Parallel query processing can provide the greatest performance gains on your largest tables and most I/O-intensive queries. Experimenting with different physical layouts on huge tables, however, is extremely time-consuming. Here are some suggestions for working with smaller subsets of data:
For initial exploration to determine the types of query plans that would be chosen by the optimizer, experiment with a proportional subset of your data. For example, if you have a 50-million row table that joins to a 5-million row table, you might choose to work with just one-tenth of the data, using 5 million and 500,000 rows. Select subsets of the tables that provide valid joins. Pay attention to join selectivity—if the join on the table would run in parallel because it would return 20 rows for a scan, be sure your subset reflects this join selectivity.

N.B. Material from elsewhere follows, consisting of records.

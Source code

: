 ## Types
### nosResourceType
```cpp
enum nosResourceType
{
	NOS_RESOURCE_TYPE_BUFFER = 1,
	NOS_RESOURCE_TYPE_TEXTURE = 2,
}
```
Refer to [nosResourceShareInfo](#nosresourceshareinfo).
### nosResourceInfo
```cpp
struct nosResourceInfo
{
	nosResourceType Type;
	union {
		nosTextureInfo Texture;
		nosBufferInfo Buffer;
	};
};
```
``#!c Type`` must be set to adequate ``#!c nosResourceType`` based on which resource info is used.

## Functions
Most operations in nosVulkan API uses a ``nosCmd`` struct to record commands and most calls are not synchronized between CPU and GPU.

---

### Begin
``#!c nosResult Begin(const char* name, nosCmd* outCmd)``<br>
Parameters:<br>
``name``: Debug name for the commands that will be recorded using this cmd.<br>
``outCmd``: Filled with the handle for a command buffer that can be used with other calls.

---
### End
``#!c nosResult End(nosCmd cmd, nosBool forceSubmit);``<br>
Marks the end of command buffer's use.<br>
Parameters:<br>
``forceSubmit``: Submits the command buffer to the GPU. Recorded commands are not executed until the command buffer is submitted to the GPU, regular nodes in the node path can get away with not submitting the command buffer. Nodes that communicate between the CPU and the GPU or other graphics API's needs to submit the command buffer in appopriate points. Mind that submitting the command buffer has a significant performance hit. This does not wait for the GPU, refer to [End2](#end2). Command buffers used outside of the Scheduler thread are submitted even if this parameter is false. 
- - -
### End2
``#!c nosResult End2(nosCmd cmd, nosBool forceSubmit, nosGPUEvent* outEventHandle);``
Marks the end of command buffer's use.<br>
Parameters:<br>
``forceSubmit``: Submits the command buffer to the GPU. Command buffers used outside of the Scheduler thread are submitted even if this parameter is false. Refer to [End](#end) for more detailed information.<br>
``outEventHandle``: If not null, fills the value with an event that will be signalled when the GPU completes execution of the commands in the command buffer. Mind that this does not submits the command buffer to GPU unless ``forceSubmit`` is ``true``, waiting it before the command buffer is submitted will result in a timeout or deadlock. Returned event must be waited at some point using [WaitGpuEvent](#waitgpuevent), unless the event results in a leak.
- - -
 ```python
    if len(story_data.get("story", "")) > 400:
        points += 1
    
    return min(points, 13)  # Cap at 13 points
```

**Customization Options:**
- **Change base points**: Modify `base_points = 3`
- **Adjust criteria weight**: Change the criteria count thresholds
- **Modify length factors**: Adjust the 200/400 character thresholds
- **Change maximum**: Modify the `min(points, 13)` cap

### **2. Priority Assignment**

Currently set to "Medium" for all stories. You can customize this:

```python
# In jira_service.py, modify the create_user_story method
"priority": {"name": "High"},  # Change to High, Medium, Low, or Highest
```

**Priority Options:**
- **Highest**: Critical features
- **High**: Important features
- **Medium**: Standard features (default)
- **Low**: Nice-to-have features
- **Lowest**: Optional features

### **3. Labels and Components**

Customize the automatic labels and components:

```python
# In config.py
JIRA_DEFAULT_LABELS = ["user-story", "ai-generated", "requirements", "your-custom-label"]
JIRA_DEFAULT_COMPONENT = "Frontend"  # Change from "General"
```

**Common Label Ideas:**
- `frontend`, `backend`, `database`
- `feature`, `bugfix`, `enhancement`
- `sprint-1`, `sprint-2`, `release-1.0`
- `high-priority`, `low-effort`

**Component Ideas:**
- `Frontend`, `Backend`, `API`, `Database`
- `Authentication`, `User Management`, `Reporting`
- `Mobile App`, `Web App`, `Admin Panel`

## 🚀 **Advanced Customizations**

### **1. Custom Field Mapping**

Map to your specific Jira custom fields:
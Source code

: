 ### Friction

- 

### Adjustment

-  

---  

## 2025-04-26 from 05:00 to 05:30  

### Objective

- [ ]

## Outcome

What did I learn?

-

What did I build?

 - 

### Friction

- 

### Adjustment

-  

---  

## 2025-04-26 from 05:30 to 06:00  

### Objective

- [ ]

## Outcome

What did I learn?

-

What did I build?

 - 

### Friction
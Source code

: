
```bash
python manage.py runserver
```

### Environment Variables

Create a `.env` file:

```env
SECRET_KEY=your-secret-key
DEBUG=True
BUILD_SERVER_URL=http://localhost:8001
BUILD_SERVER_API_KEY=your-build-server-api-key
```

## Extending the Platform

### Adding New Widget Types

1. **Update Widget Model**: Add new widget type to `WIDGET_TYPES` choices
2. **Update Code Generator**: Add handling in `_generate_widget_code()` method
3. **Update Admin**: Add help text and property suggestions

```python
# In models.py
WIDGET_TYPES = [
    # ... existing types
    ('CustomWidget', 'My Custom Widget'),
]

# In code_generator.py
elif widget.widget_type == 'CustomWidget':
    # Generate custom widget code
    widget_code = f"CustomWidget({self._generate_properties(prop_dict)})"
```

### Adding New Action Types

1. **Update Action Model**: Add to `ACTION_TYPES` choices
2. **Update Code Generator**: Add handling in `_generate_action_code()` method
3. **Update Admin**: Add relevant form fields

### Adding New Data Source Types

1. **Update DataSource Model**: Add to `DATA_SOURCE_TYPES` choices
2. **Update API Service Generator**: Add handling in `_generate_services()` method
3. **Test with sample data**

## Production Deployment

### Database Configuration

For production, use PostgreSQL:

The optimizer does not take underlying physical devices into account; only the partitioning on the tables. During exploratory tuning work, distributing your data on separate physical devices will give you more accurate predictions about the probable characteristics of your production system using the full tables. You can partition tables that reside on a single device and ignore any warning messages during the early stages of your planning work, such as testing configuration parameters, table partitioning and checking your query optimization. Of course, this does not provide accurate I/O statistics.
Working with subsets of data can help determine parallel query plans and the degree of parallelism for tables. One difference is that with smaller tables, sorts are performed in serial that would be performed in parallel on larger tables.